Every record below needs to be set down exactly. Pictures do not belong in the copy.
EXTRACTED MATERIAL below:
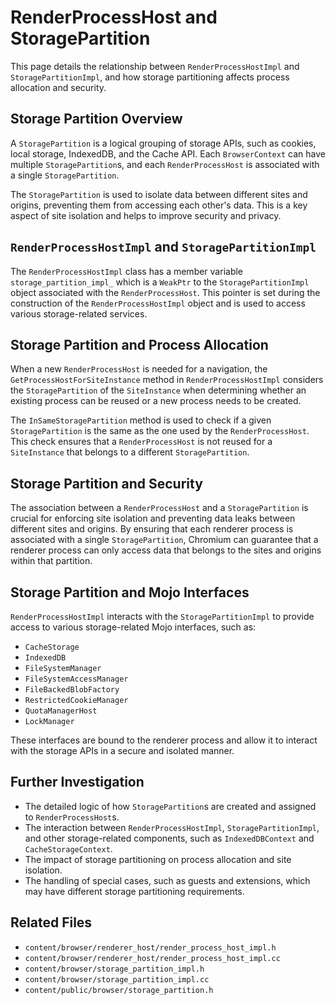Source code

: # RenderProcessHost and StoragePartition

This page details the relationship between `RenderProcessHostImpl` and `StoragePartitionImpl`, and how storage partitioning affects process allocation and security.

## Storage Partition Overview

A `StoragePartition` is a logical grouping of storage APIs, such as cookies, local storage, IndexedDB, and the Cache API. Each `BrowserContext` can have multiple `StoragePartition`s, and each `RenderProcessHost` is associated with a single `StoragePartition`.

The `StoragePartition` is used to isolate data between different sites and origins, preventing them from accessing each other's data. This is a key aspect of site isolation and helps to improve security and privacy.

## `RenderProcessHostImpl` and `StoragePartitionImpl`

The `RenderProcessHostImpl` class has a member variable `storage_partition_impl_` which is a `WeakPtr` to the `StoragePartitionImpl` object associated with the `RenderProcessHost`. This pointer is set during the construction of the `RenderProcessHostImpl` object and is used to access various storage-related services.

## Storage Partition and Process Allocation

When a new `RenderProcessHost` is needed for a navigation, the `GetProcessHostForSiteInstance` method in `RenderProcessHostImpl` considers the `StoragePartition` of the `SiteInstance` when determining whether an existing process can be reused or a new process needs to be created.

The `InSameStoragePartition` method is used to check if a given `StoragePartition` is the same as the one used by the `RenderProcessHost`. This check ensures that a `RenderProcessHost` is not reused for a `SiteInstance` that belongs to a different `StoragePartition`.

## Storage Partition and Security

The association between a `RenderProcessHost` and a `StoragePartition` is crucial for enforcing site isolation and preventing data leaks between different sites and origins. By ensuring that each renderer process is associated with a single `StoragePartition`, Chromium can guarantee that a renderer process can only access data that belongs to the sites and origins within that partition.

## Storage Partition and Mojo Interfaces

`RenderProcessHostImpl` interacts with the `StoragePartitionImpl` to provide access to various storage-related Mojo interfaces, such as:

- `CacheStorage`
- `IndexedDB`
- `FileSystemManager`
- `FileSystemAccessManager`
- `FileBackedBlobFactory`
- `RestrictedCookieManager`
- `QuotaManagerHost`
- `LockManager`

These interfaces are bound to the renderer process and allow it to interact with the storage APIs in a secure and isolated manner.

## Further Investigation

- The detailed logic of how `StoragePartition`s are created and assigned to `RenderProcessHost`s.
- The interaction between `RenderProcessHostImpl`, `StoragePartitionImpl`, and other storage-related components, such as `IndexedDBContext` and `CacheStorageContext`.
- The impact of storage partitioning on process allocation and site isolation.
- The handling of special cases, such as guests and extensions, which may have different storage partitioning requirements.

## Related Files

- `content/browser/renderer_host/render_process_host_impl.h`
- `content/browser/renderer_host/render_process_host_impl.cc`
- `content/browser/storage_partition_impl.h`
- `content/browser/storage_partition_impl.cc`
- `content/public/browser/storage_partition.h`
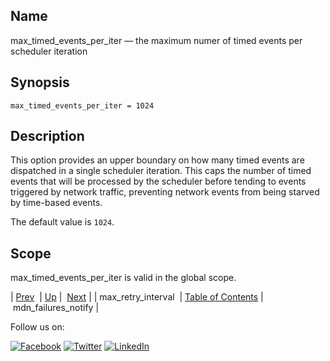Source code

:<a name="conf.ref.max_timed_events_per_iter"></a>
## Name

max_timed_events_per_iter — the maximum numer of timed events per scheduler iteration

## Synopsis

`max_timed_events_per_iter = 1024`

<a name="idp25477952"></a>
## Description

This option provides an upper boundary on how many timed events are dispatched in a single scheduler iteration. This caps the number of timed events that will be processed by the scheduler before tending to events triggered by network traffic, preventing network events from being starved by time-based events.

The default value is `1024`.

<a name="idp25480992"></a>
## Scope

max_timed_events_per_iter is valid in the global scope.

| [Prev](conf.ref.max_retry_interval.php)  | [Up](config.options.ref.php) |  [Next](conf.ref.mdn_failures_notify.php) |
| max_retry_interval  | [Table of Contents](index.php) |  mdn_failures_notify |

Follow us on:

[![Facebook](https://support.messagesystems.com/images/icon-facebook.png)](http://www.facebook.com/messagesystems) [![Twitter](https://support.messagesystems.com/images/icon-twitter.png)](http://twitter.com/#!/MessageSystems) [![LinkedIn](https://support.messagesystems.com/images/icon-linkedin.png)](http://www.linkedin.com/company/message-systems)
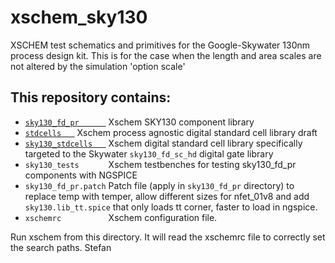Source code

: # xschem_sky130
XSCHEM test schematics and primitives for the Google-Skywater 130nm process design kit.
This is for the case when the length and area scales are not altered by the simulation 'option scale'
## This repository contains:

- [`sky130_fd_pr      `](https://github.com/StefanSchippers/xschem_sky130/tree/main/sky130_fd_pr) Xschem SKY130 component library
- [`stdcells   `](https://github.com/StefanSchippers/xschem_sky130/tree/main/stdcells) Xschem process agnostic digital standard cell library draft
- [`sky130_stdcells   `](https://github.com/StefanSchippers/xschem_sky130/tree/main/sky130_stdcells) Xschem digital standard cell library specifically targeted to the Skywater `sky130_fd_sc_hd` digital gate library
- `sky130_tests      ` Xschem testbenches for testing sky130_fd_pr components with NGSPICE
- `sky130_fd_pr.patch` Patch file (apply in `sky130_fd_pr` directory) to replace temp with temper, allow different sizes for nfet_01v8 and add `sky130.lib_tt.spice` that only loads tt corner, faster to load in ngspice.
- `xschemrc          ` Xschem configuration file.

Run xschem from this directory. It will read the xschemrc file to correctly set the search paths.
Stefan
End of EXTRACTED MATERIAL.
== RESPONSE ==
Source code

: # RenderProcessHost and StoragePartition

This page details the relationship between `RenderProcessHostImpl` and `StoragePartitionImpl`, and how storage partitioning affects process allocation and security.

## Storage Partition Overview

A `StoragePartition` is a logical grouping of storage APIs, such as cookies, local storage, IndexedDB, and the Cache API. Each `BrowserContext` can have multiple `StoragePartition`s, and each `RenderProcessHost` is associated with a single `StoragePartition`.

The `StoragePartition` is used to isolate data between different sites and origins, preventing them from accessing each other's data. This is a key aspect of site isolation and helps to improve security and privacy.

## `RenderProcessHostImpl` and `StoragePartitionImpl`

The `RenderProcessHostImpl` class has a member variable `storage_partition_impl_` which is a `WeakPtr` to the `StoragePartitionImpl` object associated with the `RenderProcessHost`. This pointer is set during the construction of the `RenderProcessHostImpl` object and is used to access various storage-related services.

## Storage Partition and Process Allocation

When a new `RenderProcessHost` is needed for a navigation, the `GetProcessHostForSiteInstance` method in `RenderProcessHostImpl` considers the `StoragePartition` of the `SiteInstance` when determining whether an existing process can be reused or a new process needs to be created.

The `InSameStoragePartition` method is used to check if a given `StoragePartition` is the same as the one used by the `RenderProcessHost`. This check ensures that a `RenderProcessHost` is not reused for a `SiteInstance` that belongs to a different `StoragePartition`.

## Storage Partition and Security

The association between a `RenderProcessHost` and a `StoragePartition` is crucial for enforcing site isolation and preventing data leaks between different sites and origins. By ensuring that each renderer process is associated with a single `StoragePartition`, Chromium can guarantee that a renderer process can only access data that belongs to the sites and origins within that partition.

## Storage Partition and Mojo Interfaces

`RenderProcessHostImpl` interacts with the `StoragePartitionImpl` to provide access to various storage-related Mojo interfaces, such as:

- `CacheStorage`
- `IndexedDB`
- `FileSystemManager`
- `FileSystemAccessManager`
- `FileBackedBlobFactory`
- `RestrictedCookieManager`
- `QuotaManagerHost`
- `LockManager`

These interfaces are bound to the renderer process and allow it to interact with the storage APIs in a secure and isolated manner.

## Further Investigation

- The detailed logic of how `StoragePartition`s are created and assigned to `RenderProcessHost`s.
- The interaction between `RenderProcessHostImpl`, `StoragePartitionImpl`, and other storage-related components, such as `IndexedDBContext` and `CacheStorageContext`.
- The impact of storage partitioning on process allocation and site isolation.
- The handling of special cases, such as guests and extensions, which may have different storage partitioning requirements.

## Related Files

- `content/browser/renderer_host/render_process_host_impl.h`
- `content/browser/renderer_host/render_process_host_impl.cc`
- `content/browser/storage_partition_impl.h`
- `content/browser/storage_partition_impl.cc`
- `content/public/browser/storage_partition.h`
Source code

:<a name="conf.ref.max_timed_events_per_iter"></a>
## Name

max_timed_events_per_iter — the maximum numer of timed events per scheduler iteration

## Synopsis

`max_timed_events_per_iter = 1024`

<a name="idp25477952"></a>
## Description

This option provides an upper boundary on how many timed events are dispatched in a single scheduler iteration. This caps the number of timed events that will be processed by the scheduler before tending to events triggered by network traffic, preventing network events from being starved by time-based events.

The default value is `1024`.

<a name="idp25480992"></a>
## Scope

max_timed_events_per_iter is valid in the global scope.

| [Prev](conf.ref.max_retry_interval.php)  | [Up](config.options.ref.php) |  [Next](conf.ref.mdn_failures_notify.php) |
| max_retry_interval  | [Table of Contents](index.php) |  mdn_failures_notify |

Follow us on:

[![Facebook](https://support.messagesystems.com/images/icon-facebook.png)](http://www.facebook.com/messagesystems) [![Twitter](https://support.messagesystems.com/images/icon-twitter.png)](http://twitter.com/#!/MessageSystems) [![LinkedIn](https://support.messagesystems.com/images/icon-linkedin.png)](http://www.linkedin.com/company/message-systems)
Source code

: # xschem_sky130
XSCHEM test schematics and primitives for the Google-Skywater 130nm process design kit.
This is for the case when the length and area scales are not altered by the simulation 'option scale'
## This repository contains:

- [`sky130_fd_pr      `](https://github.com/StefanSchippers/xschem_sky130/tree/main/sky130_fd_pr) Xschem SKY130 component library
- [`stdcells   `](https://github.com/StefanSchippers/xschem_sky130/tree/main/stdcells) Xschem process agnostic digital standard cell library draft
- [`sky130_stdcells   `](https://github.com/StefanSchippers/xschem_sky130/tree/main/sky130_stdcells) Xschem digital standard cell library specifically targeted to the Skywater `sky130_fd_sc_hd` digital gate library
- `sky130_tests      ` Xschem testbenches for testing sky130_fd_pr components with NGSPICE
- `sky130_fd_pr.patch` Patch file (apply in `sky130_fd_pr` directory) to replace temp with temper, allow different sizes for nfet_01v8 and add `sky130.lib_tt.spice` that only loads tt corner, faster to load in ngspice.
- `xschemrc          ` Xschem configuration file.

Run xschem from this directory. It will read the xschemrc file to correctly set the search paths.
Stefan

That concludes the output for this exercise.